--- Entries provided ---

━━━━━━

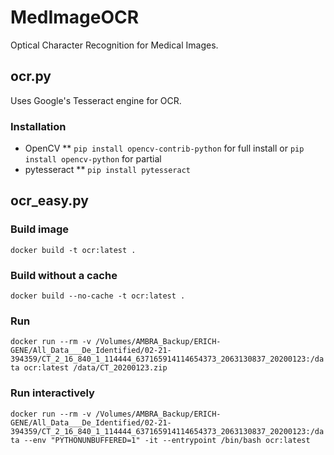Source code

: # MedImageOCR
Optical Character Recognition for Medical Images. 


## ocr.py
Uses Google's Tesseract engine for OCR.

### Installation
* OpenCV
** `pip install opencv-contrib-python` for full install or `pip install opencv-python` for partial
* pytesseract
** `pip install pytesseract`



## ocr_easy.py

### Build image
 ```docker build -t ocr:latest .```

### Build without a cache
```docker build --no-cache -t ocr:latest .```

### Run 
```docker run --rm -v /Volumes/AMBRA_Backup/ERICH-GENE/All_Data___De_Identified/02-21-394359/CT_2_16_840_1_114444_637165914114654373_2063130837_20200123:/data ocr:latest /data/CT_20200123.zip```

### Run interactively
```docker run --rm -v /Volumes/AMBRA_Backup/ERICH-GENE/All_Data___De_Identified/02-21-394359/CT_2_16_840_1_114444_637165914114654373_2063130837_20200123:/data --env "PYTHONUNBUFFERED=1" -it --entrypoint /bin/bash ocr:latest```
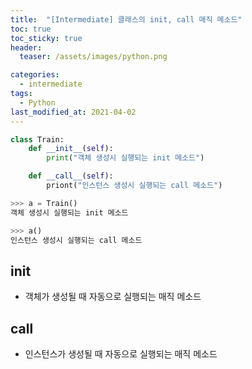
 ```yaml
---
title:  "[Intermediate] 클래스의 init, call 매직 메소드"
toc: true
toc_sticky: true
header:
  teaser: /assets/images/python.png

categories:
  - intermediate
tags:
  - Python
last_modified_at: 2021-04-02
---  
```



```python
class Train:
    def __init__(self):
        print("객체 생성시 실행되는 init 메소드")

    def __call__(self):
        priont("인스턴스 생성시 실행되는 call 메소드")

>>> a = Train()
객체 생성시 실행되는 init 메소드

>>> a()
인스턴스 생성시 실행되는 call 메소드
```


## __init__  

* 객체가 생성될 때 자동으로 실행되는 매직 메소드  

## __call__  

* 인스턴스가 생성될 때 자동으로 실행되는 매직 메소드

━━━━━━

--- Task description ---
Whatever lies between the first line of the data and the line holding "for full install", inclusive, should be repeated exactly, apart from the pictures.

--- Task result ---
Source code

: # MedImageOCR
Optical Character Recognition for Medical Images. 


## ocr.py
Uses Google's Tesseract engine for OCR.

### Installation
* OpenCV
** `pip install opencv-contrib-python` for full install or `pip install opencv-python` for partial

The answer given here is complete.